**Activity**
Look through the records and copy each line with the string "nopagebreak" in it.
Exercise data Block Start
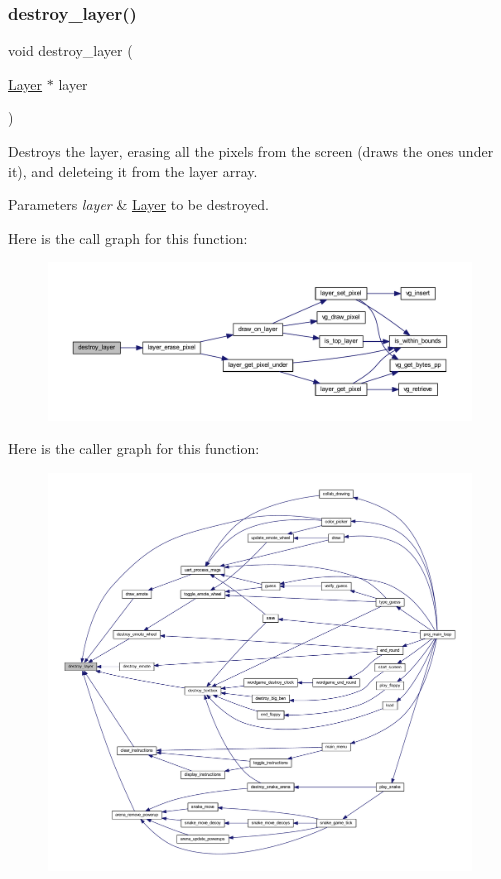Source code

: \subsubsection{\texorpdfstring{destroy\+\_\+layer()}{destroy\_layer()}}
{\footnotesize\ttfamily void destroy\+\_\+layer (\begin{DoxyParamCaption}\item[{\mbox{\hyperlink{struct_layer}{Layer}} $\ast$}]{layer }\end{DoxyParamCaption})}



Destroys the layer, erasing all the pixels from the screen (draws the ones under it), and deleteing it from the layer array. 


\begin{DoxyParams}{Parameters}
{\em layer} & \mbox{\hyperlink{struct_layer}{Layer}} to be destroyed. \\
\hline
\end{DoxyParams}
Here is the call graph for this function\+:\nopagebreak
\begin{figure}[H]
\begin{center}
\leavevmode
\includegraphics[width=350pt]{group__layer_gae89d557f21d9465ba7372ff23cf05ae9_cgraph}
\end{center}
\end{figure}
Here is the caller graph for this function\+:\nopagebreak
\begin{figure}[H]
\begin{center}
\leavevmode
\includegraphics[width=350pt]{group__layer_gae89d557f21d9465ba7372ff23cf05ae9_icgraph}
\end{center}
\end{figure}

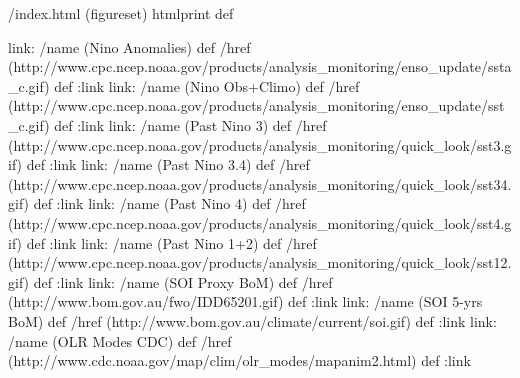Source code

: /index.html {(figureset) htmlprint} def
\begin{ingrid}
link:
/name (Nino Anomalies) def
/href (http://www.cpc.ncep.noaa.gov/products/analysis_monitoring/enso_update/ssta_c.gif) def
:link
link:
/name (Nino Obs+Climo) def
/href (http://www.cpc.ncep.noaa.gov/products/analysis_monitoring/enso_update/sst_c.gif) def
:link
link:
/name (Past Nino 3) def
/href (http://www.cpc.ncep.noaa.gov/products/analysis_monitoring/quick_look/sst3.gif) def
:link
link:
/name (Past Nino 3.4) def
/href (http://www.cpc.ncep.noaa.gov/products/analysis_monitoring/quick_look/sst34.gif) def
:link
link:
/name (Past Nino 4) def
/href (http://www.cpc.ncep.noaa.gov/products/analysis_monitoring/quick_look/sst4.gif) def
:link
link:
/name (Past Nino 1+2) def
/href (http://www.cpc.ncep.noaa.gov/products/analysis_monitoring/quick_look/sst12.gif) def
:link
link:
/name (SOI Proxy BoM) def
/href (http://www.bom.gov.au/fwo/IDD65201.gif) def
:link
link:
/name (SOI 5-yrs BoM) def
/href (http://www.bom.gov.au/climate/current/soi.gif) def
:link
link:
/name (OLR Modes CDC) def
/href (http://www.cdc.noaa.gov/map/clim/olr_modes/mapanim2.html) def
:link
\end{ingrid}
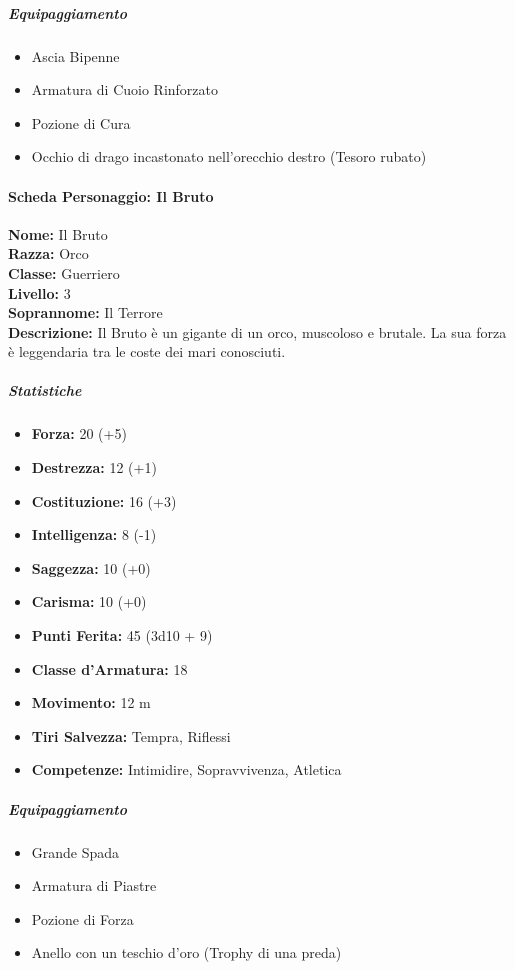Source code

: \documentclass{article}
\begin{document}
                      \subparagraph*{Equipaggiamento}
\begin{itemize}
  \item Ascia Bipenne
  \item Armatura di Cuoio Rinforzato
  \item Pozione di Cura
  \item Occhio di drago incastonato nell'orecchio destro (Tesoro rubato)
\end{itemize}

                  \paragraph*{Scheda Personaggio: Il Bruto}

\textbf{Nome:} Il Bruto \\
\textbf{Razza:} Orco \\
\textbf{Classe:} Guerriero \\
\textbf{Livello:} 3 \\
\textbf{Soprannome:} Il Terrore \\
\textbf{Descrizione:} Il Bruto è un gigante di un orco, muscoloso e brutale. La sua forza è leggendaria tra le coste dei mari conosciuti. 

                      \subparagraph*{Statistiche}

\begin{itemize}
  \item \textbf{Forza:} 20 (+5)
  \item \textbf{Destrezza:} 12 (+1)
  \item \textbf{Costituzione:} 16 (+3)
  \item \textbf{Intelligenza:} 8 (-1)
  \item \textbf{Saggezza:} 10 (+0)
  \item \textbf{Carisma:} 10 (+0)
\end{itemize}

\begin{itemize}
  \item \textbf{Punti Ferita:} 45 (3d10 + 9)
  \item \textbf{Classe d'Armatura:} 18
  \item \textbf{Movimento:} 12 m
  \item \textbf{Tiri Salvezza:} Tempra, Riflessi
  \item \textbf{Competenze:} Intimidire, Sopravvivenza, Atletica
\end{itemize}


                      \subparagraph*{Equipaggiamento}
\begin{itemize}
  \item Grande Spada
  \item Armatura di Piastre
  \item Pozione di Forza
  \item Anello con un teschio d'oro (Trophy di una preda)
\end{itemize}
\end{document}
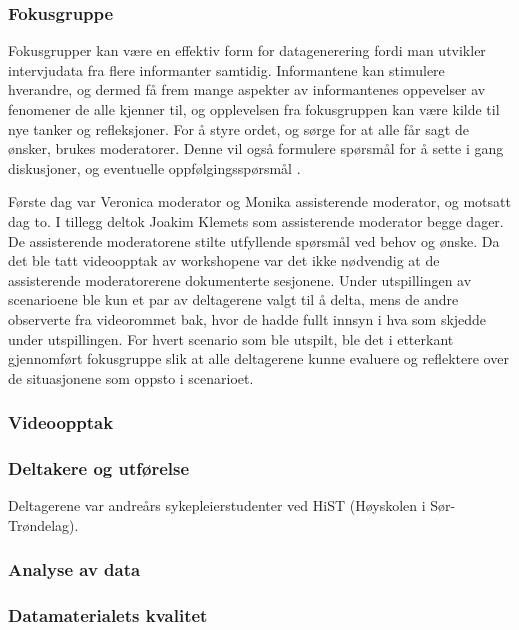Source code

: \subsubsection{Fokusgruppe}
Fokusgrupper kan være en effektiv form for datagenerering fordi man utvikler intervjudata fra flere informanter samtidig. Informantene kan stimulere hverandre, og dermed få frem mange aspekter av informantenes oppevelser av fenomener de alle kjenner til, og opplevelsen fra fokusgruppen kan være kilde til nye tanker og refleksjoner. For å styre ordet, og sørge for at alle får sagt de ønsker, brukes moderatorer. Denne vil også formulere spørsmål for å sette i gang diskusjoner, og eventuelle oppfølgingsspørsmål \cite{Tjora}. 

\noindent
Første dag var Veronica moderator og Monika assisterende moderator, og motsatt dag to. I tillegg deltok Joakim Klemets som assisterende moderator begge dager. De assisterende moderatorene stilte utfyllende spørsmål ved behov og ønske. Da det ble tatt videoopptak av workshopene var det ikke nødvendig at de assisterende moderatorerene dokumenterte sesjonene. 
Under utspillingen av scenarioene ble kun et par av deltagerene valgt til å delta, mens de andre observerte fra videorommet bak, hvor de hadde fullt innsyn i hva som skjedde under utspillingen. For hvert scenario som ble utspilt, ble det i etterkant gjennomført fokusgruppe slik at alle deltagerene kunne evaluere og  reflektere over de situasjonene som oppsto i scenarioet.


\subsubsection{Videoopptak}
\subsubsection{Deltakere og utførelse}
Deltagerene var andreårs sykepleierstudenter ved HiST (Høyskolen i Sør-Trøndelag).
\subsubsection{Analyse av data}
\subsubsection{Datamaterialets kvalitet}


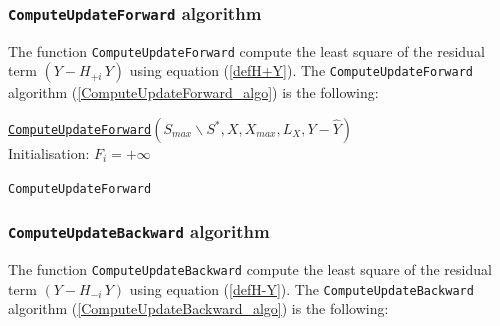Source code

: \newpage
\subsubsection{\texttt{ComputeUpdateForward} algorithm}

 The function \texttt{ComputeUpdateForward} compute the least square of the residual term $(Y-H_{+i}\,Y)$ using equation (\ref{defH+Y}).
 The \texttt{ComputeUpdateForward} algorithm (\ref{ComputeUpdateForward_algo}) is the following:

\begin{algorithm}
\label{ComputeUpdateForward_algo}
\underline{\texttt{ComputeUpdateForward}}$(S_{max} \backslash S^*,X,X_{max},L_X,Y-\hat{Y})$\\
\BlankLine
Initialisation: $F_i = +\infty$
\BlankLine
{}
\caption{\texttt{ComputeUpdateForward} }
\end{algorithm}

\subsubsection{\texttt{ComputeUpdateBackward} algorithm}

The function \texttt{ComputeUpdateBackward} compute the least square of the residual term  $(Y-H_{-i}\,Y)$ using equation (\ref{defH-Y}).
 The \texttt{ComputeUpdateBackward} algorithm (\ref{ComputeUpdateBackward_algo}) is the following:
Exercise data Block End
Exercise data Block Start
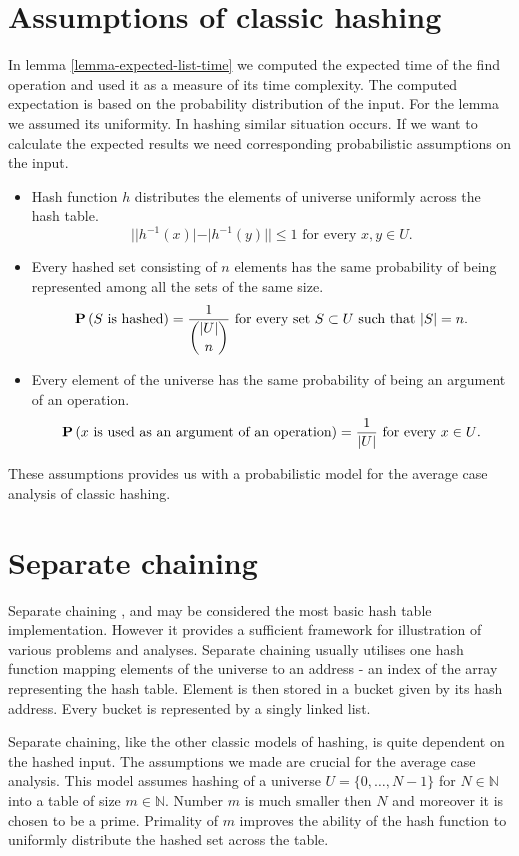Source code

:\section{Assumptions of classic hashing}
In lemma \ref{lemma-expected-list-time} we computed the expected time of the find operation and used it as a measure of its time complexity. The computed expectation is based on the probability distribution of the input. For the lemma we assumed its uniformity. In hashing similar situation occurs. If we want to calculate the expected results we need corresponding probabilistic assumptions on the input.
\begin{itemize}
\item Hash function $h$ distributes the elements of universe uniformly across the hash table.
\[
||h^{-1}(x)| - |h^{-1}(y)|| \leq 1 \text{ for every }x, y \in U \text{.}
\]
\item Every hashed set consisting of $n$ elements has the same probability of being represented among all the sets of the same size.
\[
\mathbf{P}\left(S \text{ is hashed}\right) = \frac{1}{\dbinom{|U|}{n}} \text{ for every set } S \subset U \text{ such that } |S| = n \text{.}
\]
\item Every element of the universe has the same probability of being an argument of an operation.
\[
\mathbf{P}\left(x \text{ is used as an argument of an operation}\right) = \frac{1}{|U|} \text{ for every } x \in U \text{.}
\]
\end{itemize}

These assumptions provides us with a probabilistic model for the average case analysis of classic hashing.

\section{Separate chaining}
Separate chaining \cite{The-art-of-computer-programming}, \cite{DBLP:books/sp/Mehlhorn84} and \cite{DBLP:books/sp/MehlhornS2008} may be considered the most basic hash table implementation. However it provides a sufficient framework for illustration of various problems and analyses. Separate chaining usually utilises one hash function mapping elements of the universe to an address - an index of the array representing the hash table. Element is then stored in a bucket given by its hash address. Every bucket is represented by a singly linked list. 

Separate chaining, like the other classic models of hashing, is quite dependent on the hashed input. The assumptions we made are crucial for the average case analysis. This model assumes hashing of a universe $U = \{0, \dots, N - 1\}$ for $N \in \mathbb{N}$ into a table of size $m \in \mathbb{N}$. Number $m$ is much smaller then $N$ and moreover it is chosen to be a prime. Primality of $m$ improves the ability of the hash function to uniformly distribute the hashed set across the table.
Exercise data Block End
**Answer to this problem**
Here is the call graph for this function\+:\nopagebreak
Here is the caller graph for this function\+:\nopagebreak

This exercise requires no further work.